The automated building industry is well positioned to take advantage of this opportunity by incorporating energy supply side information onto existing open platforms. Bringing the supply side of the energy picture into focus allows facility managers to leverage existing building automation systems to apply advanced control strategies for true load shaping. The savings that are realized from this approach to energy management can be directed into green energy purchases and used to support other long-term sustainability initiatives such as further investments in building efficiency.

Today’s demand and load response represents a very different demand response from the traditional reactive programs designed by regional Independent Service Operators (ISO’s) to help prevent blackouts and brownouts on the hottest or coldest days of the year when energy is at peak demand. Innovations in energy load response capabilities have made it possible for customers to proactively orchestrate and direct energy use based on a wide range of real-time intelligence and inputs including day-ahead pricing, hourly price signals, weather and even customer patterns providing material economic and efficiency upside.
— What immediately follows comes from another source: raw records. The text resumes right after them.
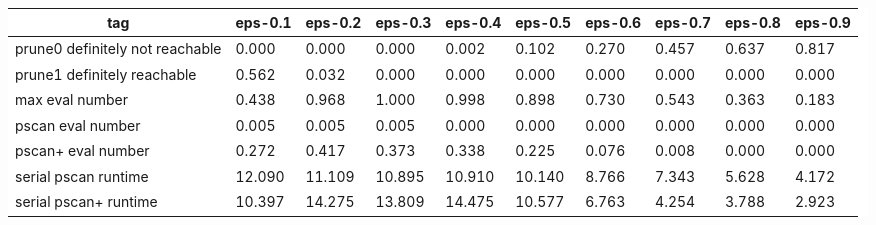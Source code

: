 tag | eps-0.1 | eps-0.2 | eps-0.3 | eps-0.4 | eps-0.5 | eps-0.6 | eps-0.7 | eps-0.8 | eps-0.9
--- | --- | --- | --- | --- | --- | --- | --- | --- | ---
prune0 definitely not reachable | 0.000 | 0.000 | 0.000 | 0.002 | 0.102 | 0.270 | 0.457 | 0.637 | 0.817
prune1 definitely reachable | 0.562 | 0.032 | 0.000 | 0.000 | 0.000 | 0.000 | 0.000 | 0.000 | 0.000
max eval number | 0.438 | 0.968 | 1.000 | 0.998 | 0.898 | 0.730 | 0.543 | 0.363 | 0.183
pscan eval number | 0.005 | 0.005 | 0.005 | 0.000 | 0.000 | 0.000 | 0.000 | 0.000 | 0.000
pscan+ eval number | 0.272 | 0.417 | 0.373 | 0.338 | 0.225 | 0.076 | 0.008 | 0.000 | 0.000
serial pscan runtime | 12.090 | 11.109 | 10.895 | 10.910 | 10.140 | 8.766 | 7.343 | 5.628 | 4.172
serial pscan+ runtime | 10.397 | 14.275 | 13.809 | 14.475 | 10.577 | 6.763 | 4.254 | 3.788 | 2.923

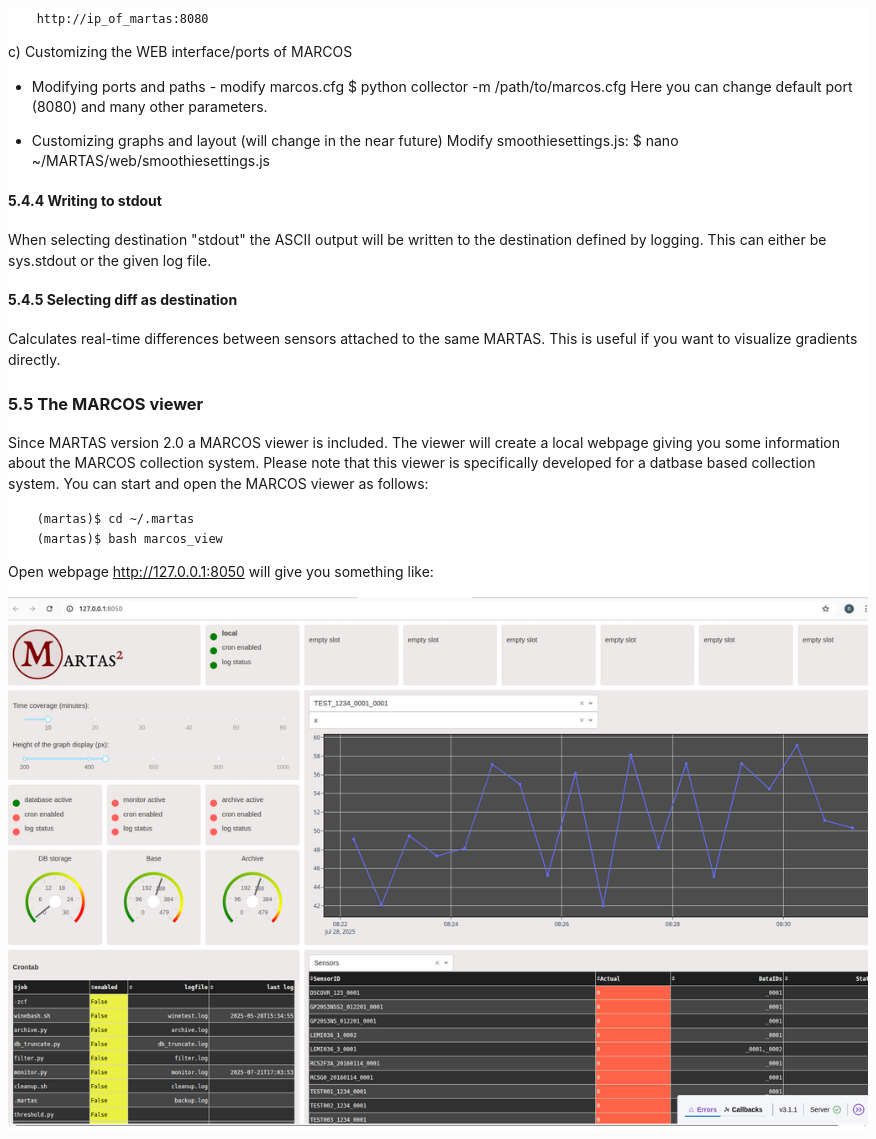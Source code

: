         http://ip_of_martas:8080

c) Customizing the WEB interface/ports of MARCOS

   - Modifying ports and paths - modify marcos.cfg
        $ python collector -m /path/to/marcos.cfg
      Here you can change default port (8080) and many other parameters.

   - Customizing graphs and layout (will change in the near future)
      Modify smoothiesettings.js:
        $ nano ~/MARTAS/web/smoothiesettings.js


#### 5.4.4 Writing to stdout

When selecting destination "stdout" the ASCII output will be written to the destination defined by logging. This can 
either be sys.stdout or the given log file. 

#### 5.4.5 Selecting diff as destination

Calculates real-time differences between sensors attached to the same MARTAS. This is useful if you want to 
visualize gradients directly.



### 5.5 The MARCOS viewer

Since MARTAS version 2.0 a MARCOS viewer is included. The viewer will create a local webpage giving you some information
about the MARCOS collection system. Please note that this viewer is specifically developed for a datbase based collection
system. You can start and open the MARCOS viewer as follows: 

        (martas)$ cd ~/.martas
        (martas)$ bash marcos_view

Open webpage http://127.0.0.1:8050 will give you something like:

![5.5.1](./martas/doc/marcos_viewer.png "The MARCOS viewer")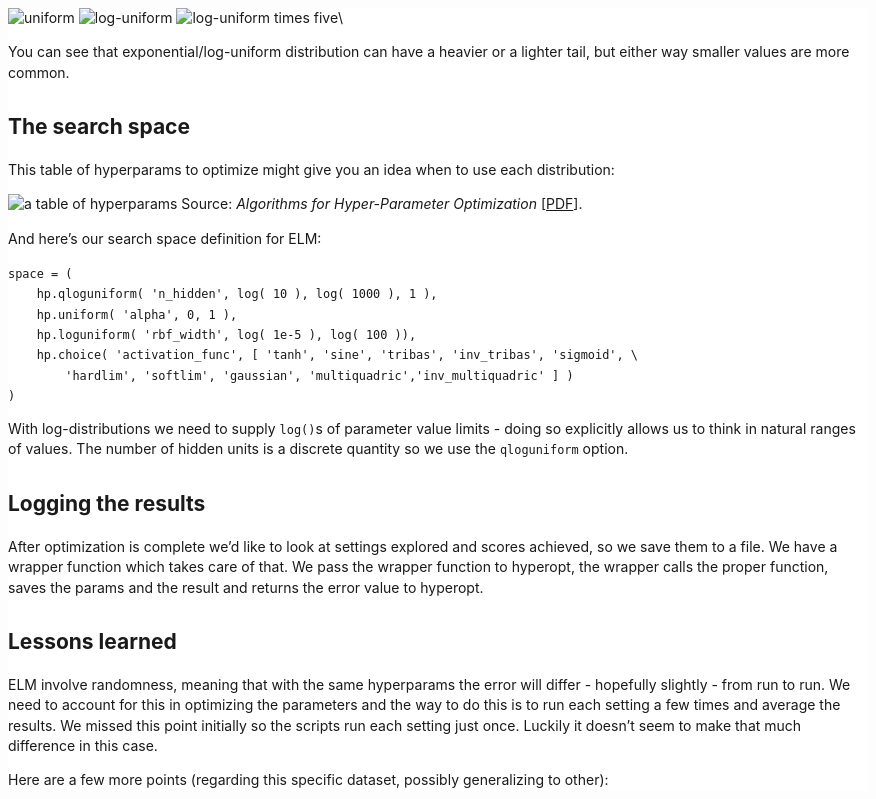 ![uniform](/images/hyperopt/thumbs/histogram_uniform.png)
![log-uniform](/images/hyperopt/thumbs/histogram_exp.png) ![log-uniform
times five](/images/hyperopt/thumbs/histogram_exp_times_five.png)\

You can see that exponential/log-uniform distribution can have a heavier
or a lighter tail, but either way smaller values are more common.

The search space
----------------

This table of hyperparams to optimize might give you an idea when to use
each distribution:

![a table of hyperparams](/images/hyperopt/hyperparams_table.png)
Source: *Algorithms for Hyper-Parameter Optimization*
[[PDF](books.nips.cc/papers/files/nips24/NIPS2011_1385.pdf)].

And here’s our search space definition for ELM:

    space = ( 
        hp.qloguniform( 'n_hidden', log( 10 ), log( 1000 ), 1 ),
        hp.uniform( 'alpha', 0, 1 ),
        hp.loguniform( 'rbf_width', log( 1e-5 ), log( 100 )),
        hp.choice( 'activation_func', [ 'tanh', 'sine', 'tribas', 'inv_tribas', 'sigmoid', \
            'hardlim', 'softlim', 'gaussian', 'multiquadric','inv_multiquadric' ] )
    )

With log-distributions we need to supply `log()`s of parameter value
limits - doing so explicitly allows us to think in natural ranges of
values. The number of hidden units is a discrete quantity so we use the
`qloguniform` option.

Logging the results
-------------------

After optimization is complete we’d like to look at settings explored
and scores achieved, so we save them to a file. We have a wrapper
function which takes care of that. We pass the wrapper function to
hyperopt, the wrapper calls the proper function, saves the params and
the result and returns the error value to hyperopt.

Lessons learned
---------------

ELM involve randomness, meaning that with the same hyperparams the error
will differ - hopefully slightly - from run to run. We need to account
for this in optimizing the parameters and the way to do this is to run
each setting a few times and average the results. We missed this point
initially so the scripts run each setting just once. Luckily it doesn’t
seem to make that much difference in this case.

Here are a few more points (regarding this specific dataset, possibly
generalizing to other):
Overlaying the new demand response onto existing open platforms makes it possible to more successfully harness and shape load whether the load is distributed across a single facility, college campus, or retail chain with multiple locations throughout a large geographic area. The ability to control and shape load across multiple buildings is a significant step towards the creation of virtual peaking plants and more efficient buildings of the future and a more intelligent and greener energy grid. Innovations of this magnitude in our built environment, by virtue of its role in consumption, have the potential to shift our understanding of energy generation, demand and load allocation in an entirely new direction.

Reliable Controls This shift in understanding is already underway, as recently evidenced by the success of DR-Expo which took place October 16 -17th in Chicago, Illinois. DR-Expo brought together over 200 building owners, energy and facility managers, systems integrators and building automation contractors to discuss the benefits of demand response and other efficiency programs as both a short-term business proposition and as a route to the significant future market in sustainable energy. A renewed commitment to deliver the perspective and tools required by the industry to incorporate innovations in demand response into existing building automation efforts is perhaps best demonstrated by the creation of the NewEnergy Alliance, of which Constellation NewEnergy is a founding member.

Formally announced at DR-Expo, the NewEnergy Alliance will bring together leaders from the retail energy and building automation industry. Alliance members are intent on developing and advancing innovative and sustainable business solutions for successfully integrating advanced demand response opportunities into existing efforts to reduce the carbon footprint of the established building environment.

Participants in the building automation sector already know that reducing costs by automating functions across a facility is good business. Those that can bring an enhanced intelligent market-based load management product to the table will be well received by customers seeking to leverage existing investments in technology and infrastructure in a way that unites their energy purchasing strategies with corporate responsibility.

At Constellation, we’ve seen demand response grow significantly over the past few years across the country. To further put this in perspective, a recent study by the Brattle Group predicts that a 5 percent reduction in peak demand would save $3 billion each year. There is considerable interest on the part of industry in achieving these types of savings.

Efforts to address global warming must include working collaboratively throughout every sector of the economy to introduce products that reduce energy consumption and the associated greenhouse gas emissions. The stakes couldn’t be higher. How the future unfolds, and our ability to pass on a sustainable planet to future generations, is based in large part on our success with shifting to more sustainable energy practices today.